Roasted Baby Pumpkins

Roasted Baby Pumpkins
  • Author: Anonymous

These adorable baby pumpkins are filled with a delectable mixture of maple syrup, butter, and fresh thyme, creating a sweet and savory flavor profile that is sure to delight your taste buds. Roasted to perfection, these pumpkins are a festive and delicious addition to any fall or holiday meal. The tender flesh scoops easily into a creamy puree, making it a comforting and impressive dish that is as beautiful as it is tasty.

— Constant Cookbook

Ingredients

  • 6 baby pumpkins, each about 1 lb.
  • 1/2 cup maple syrup, heated
  • 3 Tbs. unsalted butter, at room temperature
  • 1/2 tsp. chopped fresh thyme
  • Salt and freshly ground pepper, to taste

Instructions

  • Position a rack in the lower third of an oven and preheat to 375°F.
  • Cut the top off each pumpkin about 1 inch below the stem.

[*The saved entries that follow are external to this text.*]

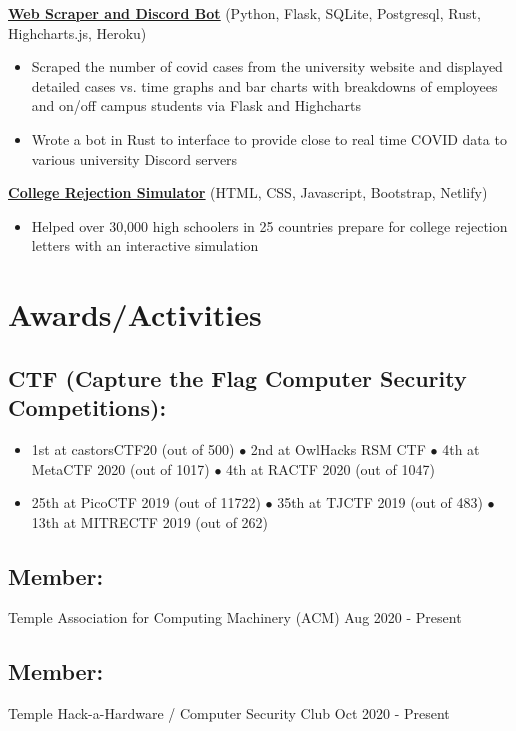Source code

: \documentclass{article}
\begin{document}
\textbf{\href{https://github.com/jshin313/unofficial-temple-covid-live-dashboard}{\underline{Web Scraper and Discord Bot}}} \hfill (Python, Flask, SQLite, Postgresql, Rust, Highcharts.js, Heroku)
\begin{itemize}
    \item Scraped the number of covid cases from the university website and displayed detailed cases vs. time graphs and bar charts with breakdowns of employees and on/off campus students via Flask and Highcharts
    \item Wrote a bot in Rust to interface to provide close to real time COVID data to various university Discord servers
\end{itemize}

\textbf{\href{https://ivyhub.org/decision-letters/}{\underline{College Rejection Simulator}}} \hfill (HTML, CSS, Javascript, Bootstrap, Netlify)
\begin{itemize}
    \item Helped over 30,000 high schoolers in 25 countries prepare for college rejection letters with an interactive simulation
\end{itemize}

\section{Awards/Activities}
\subsection{CTF (Capture the Flag Computer Security Competitions):}
\begin{itemize}
    \item 1st at castorsCTF20 (out of 500) $\bullet$ 2nd at OwlHacks RSM CTF $\bullet$ 4th at MetaCTF 2020 (out of 1017) $\bullet$ 4th at RACTF 2020 (out of 1047)
    \item 25th at PicoCTF 2019 (out of 11722) $\bullet$ 35th at TJCTF 2019 (out of 483) $\bullet$ 13th at MITRECTF 2019 (out of 262)
\end{itemize} 
\subsection{Member: } Temple Association for Computing Machinery (ACM) \hfill Aug 2020 - Present
\subsection{Member: } Temple Hack-a-Hardware / Computer Security Club  \hfill Oct 2020 - Present
\end{document}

Reserve the tops to use as lids during roasting. Using a spoon, scrape out the seeds and discard. Place the pumpkins in a heavy roasting pan.
  • In a small bowl, whisk together the maple syrup and butter until smooth. Divide the butter mixture among the pumpkin cavities, sprinkle with the thyme, and season with salt and pepper. Cover each pumpkin with its lid. Roast until a knife easily pierces the flesh, about 45 minutes.
  • Using a spoon, scrape the flesh away from the skin but keep it within the pumpkin shell, then stir with the maple butter and accumulated juices to form a puree-like consistency. Serve immediately.